Systems | SciNet | Advanced Research Computing at the University of Toronto

Rouge AMD GPU Cluster

May 17, 2021 in news, Systems

The Rouge cluster was donated to the University of Toronto by AMD as part of their COVID-19 HPC Fund support program. The cluster consists of 20 x86_64 nodes each with a single AMD EPYC 7642 48-Core CPU running at 2.3GHz with 512GB of RAM and 8 Radeon Instinct MI50 GPUs per node.

The nodes are interconnected with 2xHDR100 Infiniband for internode communications and disk I/O to the SciNet Niagara filesystems. In total this cluster contains 960 CPU cores and 160 GPUs.

The user experience on Rouge is similar to that on Niagara and Mist, in that it uses the same scheduler and software module framework.

The cluster was named after the Rouge River that runs through the eastern part of Toronto and surrounding cities.

The system is currently its beta testing phase.
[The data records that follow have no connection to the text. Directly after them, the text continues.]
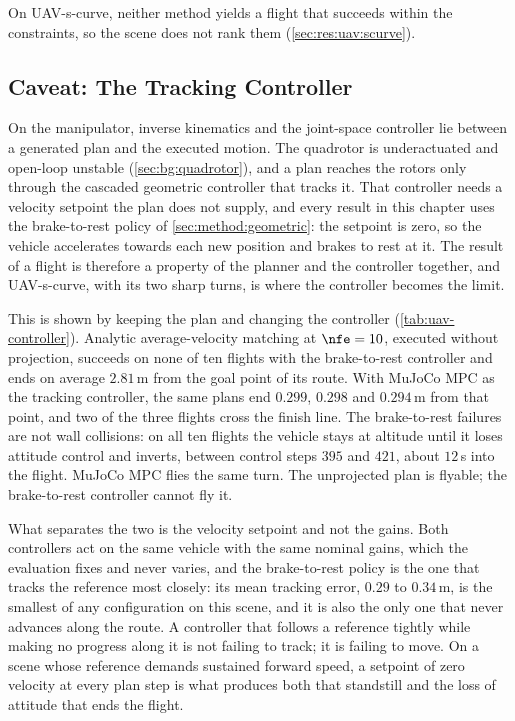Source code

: On UAV-s-curve, neither method yields a flight that succeeds within the constraints, so the scene
does not rank them (\autoref{sec:res:uav:scurve}).

\subsection{Caveat: The Tracking Controller}\label{sec:res:uav:controller}

On the manipulator, inverse kinematics and the joint-space controller lie between a generated plan and
the executed motion. The quadrotor is underactuated and
open-loop unstable (\autoref{sec:bg:quadrotor}), and a plan reaches the rotors only through the cascaded
geometric controller that tracks it. That controller needs a velocity setpoint the plan does not supply,
and every result in this chapter uses the brake-to-rest policy of \autoref{sec:method:geometric}: the setpoint
is zero, so the vehicle accelerates towards each new position and brakes to rest at it. The result of a flight is therefore a property of the planner and the controller
together, and UAV-s-curve, with its two sharp turns, is where the controller becomes the limit.

This is shown by keeping the plan and changing the controller (\autoref{tab:uav-controller}). Analytic
average-velocity matching at $\nfe=10$, executed without projection, succeeds on none of ten flights
with the brake-to-rest controller and ends on average $2.81$\,m from the goal point of its route. With
MuJoCo MPC \parencite{howell2022predictive} as the tracking controller, the same plans end $0.299$, $0.298$
and $0.294$\,m from that point, and two of the three flights cross the finish line. The brake-to-rest
failures are not wall collisions: on all ten flights the vehicle stays at altitude until it loses attitude
control and inverts, between control steps $395$ and $421$, about $12$\,s into the flight. MuJoCo MPC flies
the same turn. The unprojected plan is flyable; the brake-to-rest controller cannot fly it.

What separates the two is the velocity setpoint and not the gains. Both controllers act on the same
vehicle with the same nominal gains, which the evaluation fixes and never varies, and the brake-to-rest
policy is the one that tracks the reference most closely: its mean tracking error, $0.29$ to $0.34$\,m,
is the smallest of any configuration on this scene, and it is also the only one that never advances along
the route. A controller that follows a reference tightly while making no progress along it is not failing
to track; it is failing to move. On a scene whose reference demands sustained forward speed, a setpoint
of zero velocity at every plan step is what produces both that standstill and the loss of attitude that
ends the flight.

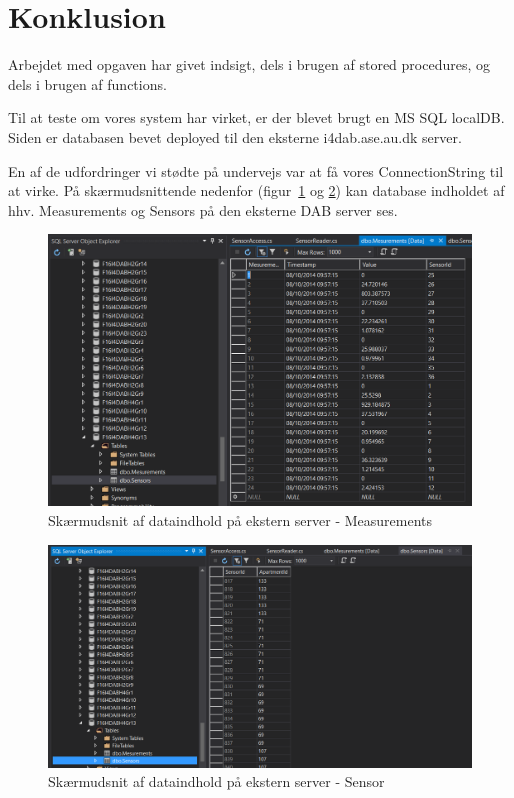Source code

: \section{Konklusion}
Arbejdet med opgaven har givet indsigt, dels i brugen af stored procedures, og dels i brugen af functions.

Til at teste om vores system har virket, er der blevet brugt en MS SQL localDB. Siden er databasen bevet deployed til den eksterne i4dab.ase.au.dk server. 

En af de udfordringer vi stødte på undervejs var at få vores ConnectionString til at virke. På skærmudsnittende nedenfor (figur~\ref{fig:measurement_remote} og \ref{fig:sensor_remote}) kan database indholdet af hhv. Measurements og Sensors på den eksterne DAB server ses.

\begin{figure}
\centering
\includegraphics[width=\linewidth]{figs/measurement_remote}
\caption{Skærmudsnit af dataindhold på ekstern server - Measurements}
\label{fig:measurement_remote}
\end{figure}

\begin{figure}
	\centering
	\includegraphics[width=\linewidth]{figs/sensor_remote}
	\caption{Skærmudsnit af dataindhold på ekstern server - Sensor}
	\label{fig:sensor_remote}
\end{figure}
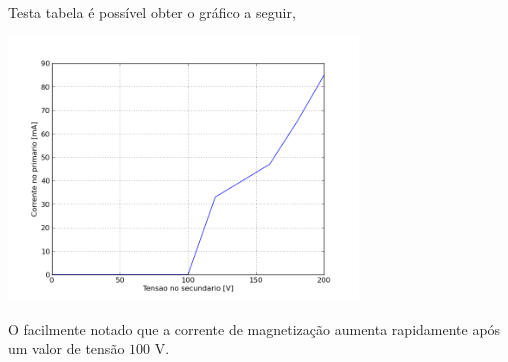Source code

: \documentclass[conference]{IEEEtran}
\begin{document}
Testa tabela é possível obter o gráfico a seguir,
\begin{center}
    \setlength{\unitlength}{1mm}
    \includegraphics[height=7cm]{saturacao.png}
\end{center}

O facilmente notado que a corrente de magnetização aumenta rapidamente
após um valor de tensão $100$ V.


%
%

\end{document}
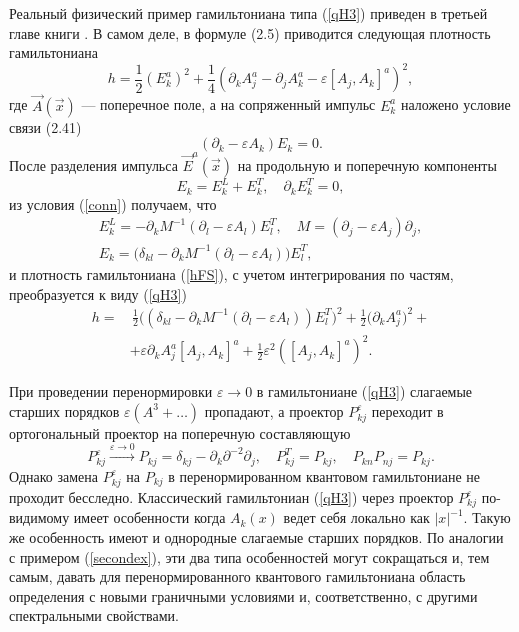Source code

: \documentclass[12pt]{article}
\newcommand{\pl}{\partial}
\newcommand{\ve}{\varepsilon}
\begin{document}
    Реальный физический пример гамильтониана типа
(\ref{qH3})
    приведен в третьей главе книги
\cite{FS}.
    В самом деле, в формуле
(2.5)
    приводится следующая плотность гамильтониана
\begin{equation}
\label{hFS}
    h = \frac{1}{2} (E_{k}^{a})^{2} + \frac{1}{4}
	(\partial_{k}A_{j}^{a} - \partial_{j}A_{k}^{a}
	    - \ve [A_{j},A_{k}]^{a})^{2} ,
\end{equation}
    где
$ \vec{A}(\vec{x}) $ --- поперечное поле, а на сопряженный импульс
$ E_{k}^{a} $
    наложено условие связи (2.41)
\begin{equation}
\label{conn}
    (\partial_{k} - \ve A_{k}) E_{k} = 0 .
\end{equation}
    После разделения импульса
$ \vec{E}^{a}(\vec{x}) $
    на продольную и поперечную компоненты
\begin{equation*}
    E_{k} = E_{k}^{L} + E_{k}^{T} ,\quad \partial_{k} E_{k}^{T} = 0,
\end{equation*}
    из условия
(\ref{conn})
    получаем, что
\begin{gather*}
    E_{k}^{L} = - \partial_{k} M^{-1} (\partial_{l} -\ve A_{l}) E_{l}^{T},
    \quad M = (\partial_{j} - \ve A_{j})\partial_{j} , \\
    E_{k} = \bigl(\delta_{kl}
	- \partial_{k} M^{-1} (\partial_{l} -\ve A_{l})\bigr) E_{l}^{T},
\end{gather*}
    и плотность гамильтониана
(\ref{hFS}),
    с учетом интегрирования по частям, преобразуется к виду
(\ref{qH3})
\begin{align*}
    h =& \,\frac{1}{2} \bigl( (\delta_{kl}
	- \partial_{k} M^{-1} (\partial_{l} -\ve A_{l}) ) E_{l}^{T} \bigr)^{2}
	+ \frac{1}{2} \bigl( \partial_{k}A_{j}^{a} \bigr)^{2} +\\
	&+ \ve \partial_{k}A_{j}^{a} [A_{j}, A_{k}]^{a}
	+\frac{1}{2} \ve^{2} ([A_{j},A_{k}]^{a})^{2} .
\end{align*}

    При проведении перенормировки
$ \ve \to 0 $
    в гамильтониане
(\ref{qH3})
    слагаемые старших порядков
$ \ve (A^{3}+\ldots) $
    пропадают, а проектор
$ P_{kj}^{\ve} $
    переходит в ортогональный проектор на поперечную составляющую
\begin{equation}
\label{Plim}
    P_{kj}^{\ve} \stackrel{\ve\to 0}{\rightarrow}
	P_{kj} = \delta_{kj} - \pl_{k} \pl^{-2} \pl_{j} ,\quad
    P_{kj}^{T} = P_{kj} ,\quad P_{kn} P_{nj} = P_{kj} .
\end{equation}
    Однако замена
$ P_{kj}^{\ve} $ на $ P_{kj} $
    в перенормированном квантовом гамильтониане не проходит бесследно.
    Классический гамильтониан
(\ref{qH3})
    через проектор
$ P_{kj}^{\ve} $
    по-видимому имеет особенности когда
$ A_{k}(x) $
    ведет себя локально как
$ |x|^{-1} $.
    Такую же особенность имеют и однородные слагаемые старших порядков.
    По аналогии с примером
(\ref{secondex}),
    эти два типа особенностей могут сокращаться и, тем самым, давать
    для перенормированного квантового гамильтониана область
    определения с новыми граничными условиями и, соответственно, с другими
    спектральными свойствами.
\end{document}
Existing Niagara and Mist users affiliated with the University of Toronto can request early access by writing to support@scinet.utoronto.ca

In tandem with this SciNet hosted system, AMD, in collaboration with Penguin Computing, has also given access to a cloud system of the same architecture.

Specifics of the cluster:

Rouge consists of 20 nodes.
Each node has a 48-core AMD EPYC7642 CPU, 2-way hyperthreaded, and 8 AMD Radeon Instinct MI50 GPUs.
There is 512 GB of RAM per node.
HDR Infiniband one-to-one network between nodes.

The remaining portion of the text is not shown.